* _Data_:
===============

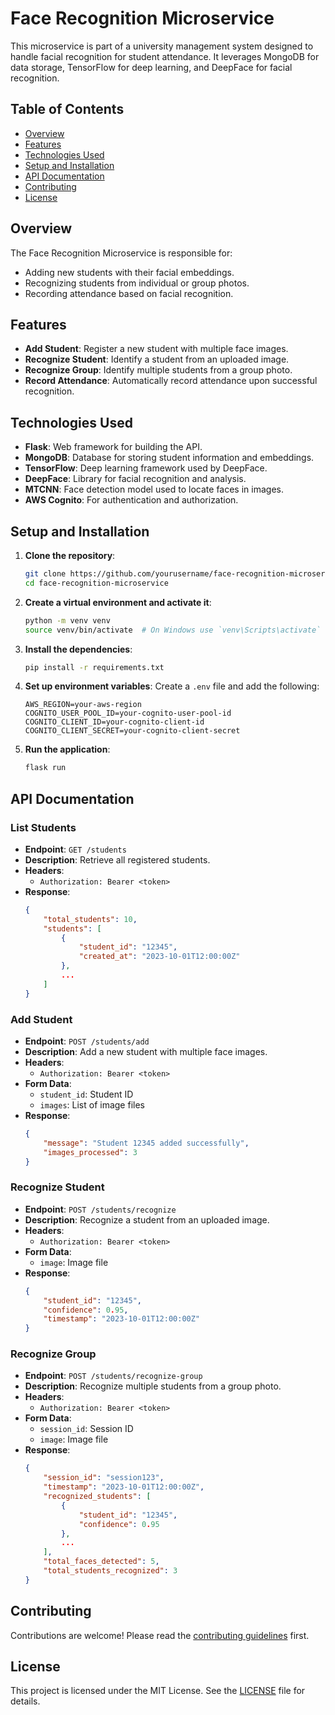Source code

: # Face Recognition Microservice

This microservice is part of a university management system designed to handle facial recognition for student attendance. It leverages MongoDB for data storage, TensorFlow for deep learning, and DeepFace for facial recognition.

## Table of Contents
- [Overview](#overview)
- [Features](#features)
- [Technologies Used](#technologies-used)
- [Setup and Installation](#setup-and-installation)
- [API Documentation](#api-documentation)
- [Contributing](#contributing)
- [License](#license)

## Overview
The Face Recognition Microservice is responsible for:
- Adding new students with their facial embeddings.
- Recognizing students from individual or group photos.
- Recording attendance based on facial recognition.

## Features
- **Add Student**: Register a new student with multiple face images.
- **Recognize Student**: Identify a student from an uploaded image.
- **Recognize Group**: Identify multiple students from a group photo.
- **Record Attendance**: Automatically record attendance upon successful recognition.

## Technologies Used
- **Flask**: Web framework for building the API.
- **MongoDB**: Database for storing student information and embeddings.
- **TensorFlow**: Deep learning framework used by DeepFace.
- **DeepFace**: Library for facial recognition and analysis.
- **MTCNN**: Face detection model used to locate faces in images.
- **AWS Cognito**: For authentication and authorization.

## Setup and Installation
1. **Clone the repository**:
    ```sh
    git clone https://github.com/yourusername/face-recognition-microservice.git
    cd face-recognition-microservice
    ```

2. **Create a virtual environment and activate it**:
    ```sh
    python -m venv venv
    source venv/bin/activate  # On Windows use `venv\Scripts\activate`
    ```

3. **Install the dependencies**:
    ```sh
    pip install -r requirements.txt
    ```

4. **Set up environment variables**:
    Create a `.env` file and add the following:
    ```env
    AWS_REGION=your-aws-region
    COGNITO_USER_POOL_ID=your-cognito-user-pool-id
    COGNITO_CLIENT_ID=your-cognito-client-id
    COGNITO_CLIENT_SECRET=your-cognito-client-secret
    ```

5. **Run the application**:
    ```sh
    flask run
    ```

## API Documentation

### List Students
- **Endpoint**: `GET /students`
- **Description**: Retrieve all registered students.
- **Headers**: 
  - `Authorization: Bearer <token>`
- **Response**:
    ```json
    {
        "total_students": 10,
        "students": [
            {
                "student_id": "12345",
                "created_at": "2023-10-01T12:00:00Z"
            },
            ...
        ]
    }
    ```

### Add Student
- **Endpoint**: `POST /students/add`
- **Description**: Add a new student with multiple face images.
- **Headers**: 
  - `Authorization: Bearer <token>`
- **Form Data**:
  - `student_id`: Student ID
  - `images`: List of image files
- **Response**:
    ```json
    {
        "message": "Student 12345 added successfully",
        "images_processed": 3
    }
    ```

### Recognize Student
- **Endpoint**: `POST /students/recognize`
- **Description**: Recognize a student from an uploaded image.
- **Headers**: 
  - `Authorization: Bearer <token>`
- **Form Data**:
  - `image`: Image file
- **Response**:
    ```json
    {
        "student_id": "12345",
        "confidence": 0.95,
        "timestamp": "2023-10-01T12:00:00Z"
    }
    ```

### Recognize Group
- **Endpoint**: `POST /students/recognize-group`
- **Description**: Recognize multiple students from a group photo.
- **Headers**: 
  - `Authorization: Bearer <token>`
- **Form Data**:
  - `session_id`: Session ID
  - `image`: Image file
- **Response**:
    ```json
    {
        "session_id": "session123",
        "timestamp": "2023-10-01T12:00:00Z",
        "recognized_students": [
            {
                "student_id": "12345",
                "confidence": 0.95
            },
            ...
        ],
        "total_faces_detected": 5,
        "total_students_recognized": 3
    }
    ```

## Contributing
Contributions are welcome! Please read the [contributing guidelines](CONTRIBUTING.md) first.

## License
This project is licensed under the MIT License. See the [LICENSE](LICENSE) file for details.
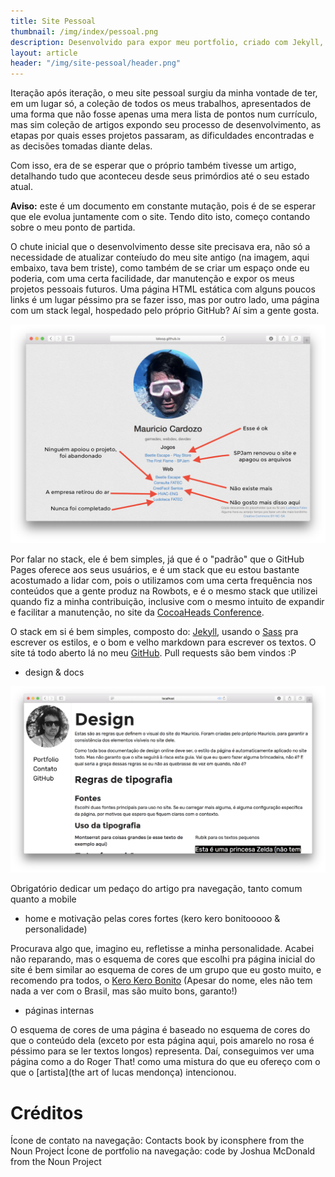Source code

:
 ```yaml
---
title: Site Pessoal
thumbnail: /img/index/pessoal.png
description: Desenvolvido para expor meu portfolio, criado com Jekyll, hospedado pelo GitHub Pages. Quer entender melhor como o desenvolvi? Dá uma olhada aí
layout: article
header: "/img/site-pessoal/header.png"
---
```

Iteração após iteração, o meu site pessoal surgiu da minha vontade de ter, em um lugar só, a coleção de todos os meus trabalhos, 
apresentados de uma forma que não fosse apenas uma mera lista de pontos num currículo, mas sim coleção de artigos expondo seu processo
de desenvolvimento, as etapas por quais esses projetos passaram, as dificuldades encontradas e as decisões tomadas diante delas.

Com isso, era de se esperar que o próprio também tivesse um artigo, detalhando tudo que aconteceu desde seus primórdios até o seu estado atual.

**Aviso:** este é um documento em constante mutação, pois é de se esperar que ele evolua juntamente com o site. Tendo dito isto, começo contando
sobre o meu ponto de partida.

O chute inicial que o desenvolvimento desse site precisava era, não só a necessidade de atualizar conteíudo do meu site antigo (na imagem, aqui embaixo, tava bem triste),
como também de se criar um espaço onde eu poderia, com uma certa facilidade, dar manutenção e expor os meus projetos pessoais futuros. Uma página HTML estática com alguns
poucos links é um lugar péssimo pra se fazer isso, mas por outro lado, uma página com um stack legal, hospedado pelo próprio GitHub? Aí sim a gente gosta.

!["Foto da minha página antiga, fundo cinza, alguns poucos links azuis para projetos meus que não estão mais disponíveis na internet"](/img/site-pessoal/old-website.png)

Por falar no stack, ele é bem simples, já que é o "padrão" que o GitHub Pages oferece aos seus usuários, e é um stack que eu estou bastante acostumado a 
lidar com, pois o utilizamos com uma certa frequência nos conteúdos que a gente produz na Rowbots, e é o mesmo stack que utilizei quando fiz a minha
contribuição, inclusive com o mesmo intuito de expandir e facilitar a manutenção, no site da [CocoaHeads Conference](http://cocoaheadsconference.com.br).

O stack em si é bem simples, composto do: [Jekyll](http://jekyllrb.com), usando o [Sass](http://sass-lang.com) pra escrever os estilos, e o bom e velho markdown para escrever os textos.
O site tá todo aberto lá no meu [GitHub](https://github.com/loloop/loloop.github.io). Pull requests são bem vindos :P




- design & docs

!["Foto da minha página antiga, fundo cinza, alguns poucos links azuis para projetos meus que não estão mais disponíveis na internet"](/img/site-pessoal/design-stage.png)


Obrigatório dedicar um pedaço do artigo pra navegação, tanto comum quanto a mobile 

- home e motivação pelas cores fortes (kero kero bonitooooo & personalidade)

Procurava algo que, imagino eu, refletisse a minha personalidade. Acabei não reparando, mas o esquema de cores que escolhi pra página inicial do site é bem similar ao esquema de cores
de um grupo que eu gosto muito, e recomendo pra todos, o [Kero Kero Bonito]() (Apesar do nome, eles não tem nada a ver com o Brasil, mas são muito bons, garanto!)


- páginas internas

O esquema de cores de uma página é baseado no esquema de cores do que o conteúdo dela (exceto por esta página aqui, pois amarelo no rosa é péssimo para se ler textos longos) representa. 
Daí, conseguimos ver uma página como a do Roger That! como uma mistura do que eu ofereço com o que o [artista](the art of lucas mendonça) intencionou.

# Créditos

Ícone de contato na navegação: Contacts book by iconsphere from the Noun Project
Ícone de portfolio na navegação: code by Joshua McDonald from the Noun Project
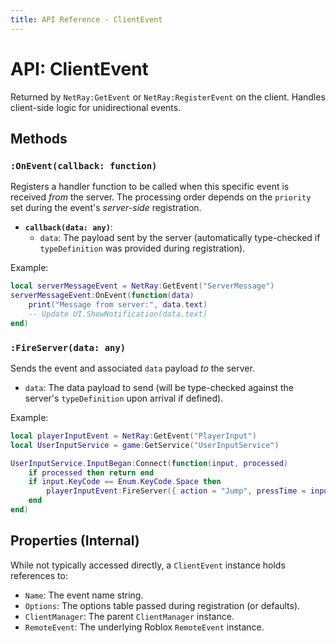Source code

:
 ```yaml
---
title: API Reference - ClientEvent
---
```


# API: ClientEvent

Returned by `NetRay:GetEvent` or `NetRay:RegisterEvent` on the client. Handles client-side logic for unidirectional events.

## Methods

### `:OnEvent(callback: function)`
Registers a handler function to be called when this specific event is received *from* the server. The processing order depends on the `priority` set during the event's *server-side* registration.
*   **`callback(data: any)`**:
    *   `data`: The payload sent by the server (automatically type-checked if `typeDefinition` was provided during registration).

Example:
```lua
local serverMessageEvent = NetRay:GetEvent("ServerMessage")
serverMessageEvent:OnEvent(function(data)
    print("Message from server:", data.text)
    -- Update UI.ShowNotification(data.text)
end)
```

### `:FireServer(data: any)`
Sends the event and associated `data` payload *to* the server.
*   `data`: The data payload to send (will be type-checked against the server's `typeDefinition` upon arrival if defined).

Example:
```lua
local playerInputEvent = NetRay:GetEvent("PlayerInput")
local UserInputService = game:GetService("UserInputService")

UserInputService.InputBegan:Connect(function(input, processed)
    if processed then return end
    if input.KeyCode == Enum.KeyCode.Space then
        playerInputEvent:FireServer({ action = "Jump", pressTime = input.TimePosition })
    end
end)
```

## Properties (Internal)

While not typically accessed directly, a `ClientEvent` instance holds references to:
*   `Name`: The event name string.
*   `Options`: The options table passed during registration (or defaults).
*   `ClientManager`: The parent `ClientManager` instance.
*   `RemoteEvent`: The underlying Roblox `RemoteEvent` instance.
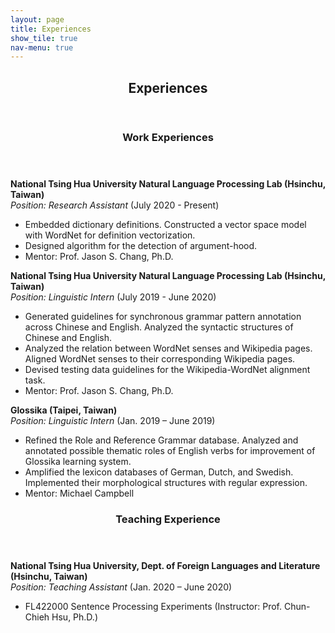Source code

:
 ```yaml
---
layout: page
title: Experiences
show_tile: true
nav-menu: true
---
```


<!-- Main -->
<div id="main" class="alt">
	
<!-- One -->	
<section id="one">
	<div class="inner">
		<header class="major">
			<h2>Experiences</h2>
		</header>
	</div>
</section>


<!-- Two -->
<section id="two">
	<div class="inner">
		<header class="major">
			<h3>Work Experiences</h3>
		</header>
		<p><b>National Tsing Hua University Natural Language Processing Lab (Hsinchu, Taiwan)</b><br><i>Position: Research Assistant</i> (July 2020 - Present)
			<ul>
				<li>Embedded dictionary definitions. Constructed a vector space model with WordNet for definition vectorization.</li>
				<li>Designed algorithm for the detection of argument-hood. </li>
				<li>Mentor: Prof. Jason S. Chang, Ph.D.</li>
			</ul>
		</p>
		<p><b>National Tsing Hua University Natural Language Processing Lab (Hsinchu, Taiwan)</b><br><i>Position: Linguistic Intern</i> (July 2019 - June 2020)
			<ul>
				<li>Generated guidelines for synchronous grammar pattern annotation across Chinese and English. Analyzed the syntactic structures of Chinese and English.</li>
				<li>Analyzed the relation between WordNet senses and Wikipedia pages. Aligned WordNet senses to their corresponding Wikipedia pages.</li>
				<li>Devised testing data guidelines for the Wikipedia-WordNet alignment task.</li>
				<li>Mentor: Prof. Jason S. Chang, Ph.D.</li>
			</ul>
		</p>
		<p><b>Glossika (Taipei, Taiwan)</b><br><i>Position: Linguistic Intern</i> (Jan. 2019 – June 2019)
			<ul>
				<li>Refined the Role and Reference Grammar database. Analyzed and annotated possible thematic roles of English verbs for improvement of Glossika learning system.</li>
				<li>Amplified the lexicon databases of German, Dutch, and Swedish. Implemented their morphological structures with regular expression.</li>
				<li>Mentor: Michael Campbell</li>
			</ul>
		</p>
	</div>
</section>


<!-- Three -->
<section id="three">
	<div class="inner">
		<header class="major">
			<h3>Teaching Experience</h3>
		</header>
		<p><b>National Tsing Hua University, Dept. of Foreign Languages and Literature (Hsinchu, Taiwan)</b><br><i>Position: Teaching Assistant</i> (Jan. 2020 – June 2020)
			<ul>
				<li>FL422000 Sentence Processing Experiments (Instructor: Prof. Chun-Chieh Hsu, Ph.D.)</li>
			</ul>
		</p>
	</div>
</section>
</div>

===============

* _Task objective_:
Exactly as they appear, transcribe the lines from the top of the material above through the line with "- **Recognize Group**: Identify". Omit any picture.

* _Answer section_:
Source code

: # Face Recognition Microservice

This microservice is part of a university management system designed to handle facial recognition for student attendance. It leverages MongoDB for data storage, TensorFlow for deep learning, and DeepFace for facial recognition.

## Table of Contents
- [Overview](#overview)
- [Features](#features)
- [Technologies Used](#technologies-used)
- [Setup and Installation](#setup-and-installation)
- [API Documentation](#api-documentation)
- [Contributing](#contributing)
- [License](#license)

## Overview
The Face Recognition Microservice is responsible for:
- Adding new students with their facial embeddings.
- Recognizing students from individual or group photos.
- Recording attendance based on facial recognition.

## Features
- **Add Student**: Register a new student with multiple face images.
- **Recognize Student**: Identify a student from an uploaded image.
- **Recognize Group**: Identify multiple students from a group photo.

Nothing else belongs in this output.